Autor: Jorge Luis BORGES.

Título: Inquisiciones.

Edición: Buenos Aires, Editorial Proa,  (tall. gráf. "El Inca"), 1925. 1ª edición.

Datos: 18,5 x 14 cm. 160 p.

Herrera y Reissig. INQUISICIOINES. 1925. JORGE LUIS BORGES.

Borges y su madre: doña Leonor Acevedo de Borges.


 Herrera y Reissig

  La lírica de Herrera y Reissig es la subidora vereda que va del gongorismo al conceptismo; es la escritura que comienza en el encanto singular de las voces para recabar finalmente una clarísima dicción. De igual manera que en la cosmogonía mazdeísta se oponen belicosos el mal y el bien, fueron armipotentes en su yo la realidad poética y el simulacro de esa realidad. Fue un posible forastero de la literatura, pero al fin entró a saco en ella.

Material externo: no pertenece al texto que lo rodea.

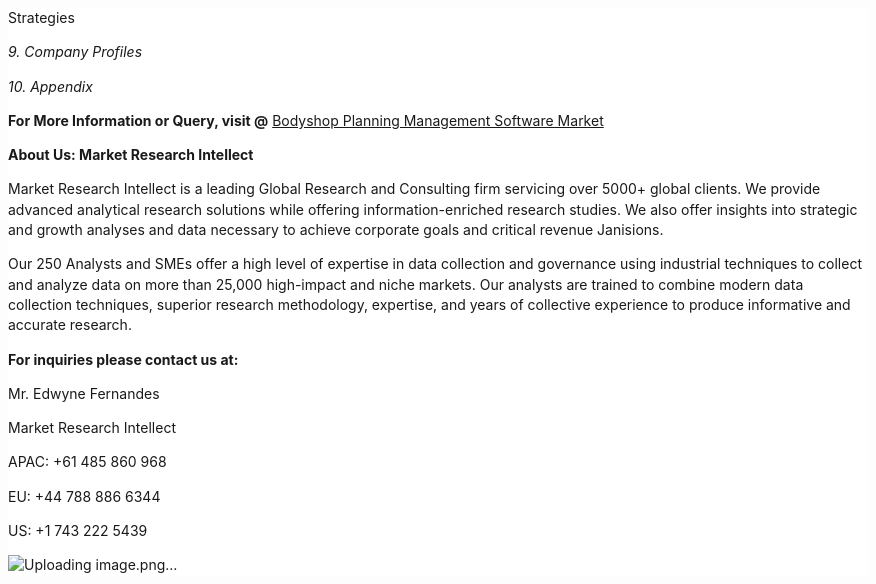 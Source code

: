 Strategies</span></em></li></ul><p><em><span class="font-[700]">9. Company Profiles</span></em></p><p><em><span class="font-[700]">10. Appendix</span></em></p><p><span class="font-[700]"><strong>For More Information or Query, visit&nbsp;@</strong>&nbsp;</span><span class="font-[700]"><a href="https://www.marketresearchintellect.com/product/global-bodyshop-planning-management-software-market-size-and-forecast/?utm_source=Linkedin&utm_medium=019" target="_blank" data-tracking-control-name="article-ssr-frontend-pulse_little-text-block" data-tracking-will-navigate="" data-test-link="">Bodyshop Planning Management Software Market</a></span></p><p><strong><span class="font-[700]">About Us: Market Research Intellect</span></strong></p><p><span class="">Market Research Intellect is a leading Global Research and Consulting firm servicing over 5000+ global clients. We provide advanced analytical research solutions while offering information-enriched research studies.&nbsp;</span>We also offer insights into strategic and growth analyses and data necessary to achieve corporate goals and critical revenue Janisions.</p><p><span class="">Our 250 Analysts and SMEs offer a high level of expertise in data collection and governance using industrial techniques to collect and analyze data on more than 25,000 high-impact and niche markets. Our analysts are trained to combine modern data collection techniques, superior research methodology, expertise, and years of collective experience to produce informative and accurate research.</span></p><p><strong>For inquiries please contact us at:</strong></p><p>Mr. Edwyne Fernandes</p><p>Market Research Intellect</p><p>APAC: +61 485 860 968</p><p>EU: +44 788 886 6344</p><p>US: +1 743 222 5439</p>
![Uploading image.png…]()
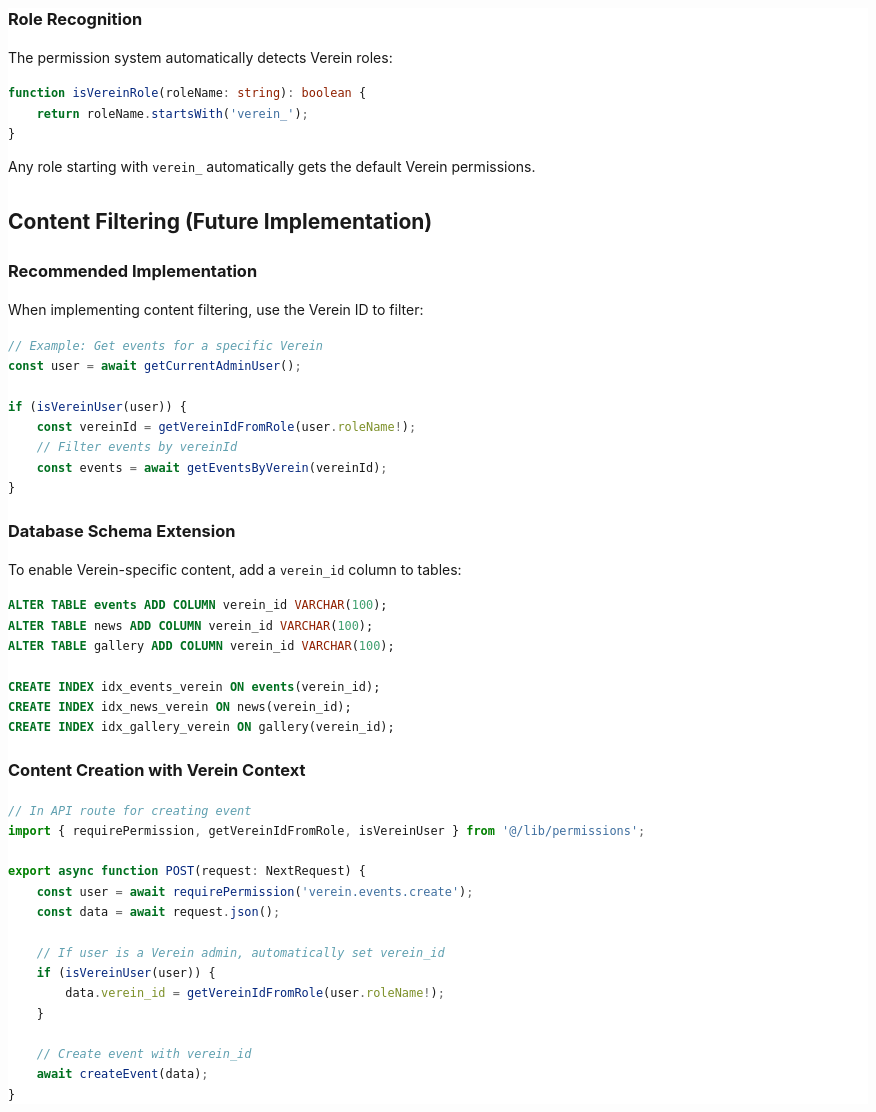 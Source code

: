 ### Role Recognition

The permission system automatically detects Verein roles:

```typescript
function isVereinRole(roleName: string): boolean {
    return roleName.startsWith('verein_');
}
```

Any role starting with `verein_` automatically gets the default Verein permissions.

## Content Filtering (Future Implementation)

### Recommended Implementation

When implementing content filtering, use the Verein ID to filter:

```typescript
// Example: Get events for a specific Verein
const user = await getCurrentAdminUser();

if (isVereinUser(user)) {
    const vereinId = getVereinIdFromRole(user.roleName!);
    // Filter events by vereinId
    const events = await getEventsByVerein(vereinId);
}
```

### Database Schema Extension

To enable Verein-specific content, add a `verein_id` column to tables:

```sql
ALTER TABLE events ADD COLUMN verein_id VARCHAR(100);
ALTER TABLE news ADD COLUMN verein_id VARCHAR(100);
ALTER TABLE gallery ADD COLUMN verein_id VARCHAR(100);

CREATE INDEX idx_events_verein ON events(verein_id);
CREATE INDEX idx_news_verein ON news(verein_id);
CREATE INDEX idx_gallery_verein ON gallery(verein_id);
```

### Content Creation with Verein Context

```typescript
// In API route for creating event
import { requirePermission, getVereinIdFromRole, isVereinUser } from '@/lib/permissions';

export async function POST(request: NextRequest) {
    const user = await requirePermission('verein.events.create');
    const data = await request.json();
    
    // If user is a Verein admin, automatically set verein_id
    if (isVereinUser(user)) {
        data.verein_id = getVereinIdFromRole(user.roleName!);
    }
    
    // Create event with verein_id
    await createEvent(data);
}
```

  Le sojuzgó el error que desanima tantos versos de su época: el de confiarlo todo a la connotación de las palabras, al ambiente que esparcen, al estilo de vida que ellas premisan. Esa falacia es bien merecedora de que la escudriñemos. Su preferencia busca lo lucido de la objetividad, las cosas cuya virtud está en la forma o en la riqueza de recordación que estimulan. Es manifiesto que la palabra cequí sabe resplandecer; es innegable que en el solo dictado de voces como cisterna, patio, alcarraza, parecen ya ir incluidas la generosidad de tiempo, la compostura varonil y el anhelo de fresco y de quietud que informan el ambiente moro. El error del poeta (y de los simbolistas que se lo aconsejaron) estuvo en creer que las palabras ya prestigiosas constituyen de por sí el hecho lírico. Son un atajo y nada más. El tiempo las cancela y la que antes brilló como una herida hoy se oscurece taciturna como una cicatriz.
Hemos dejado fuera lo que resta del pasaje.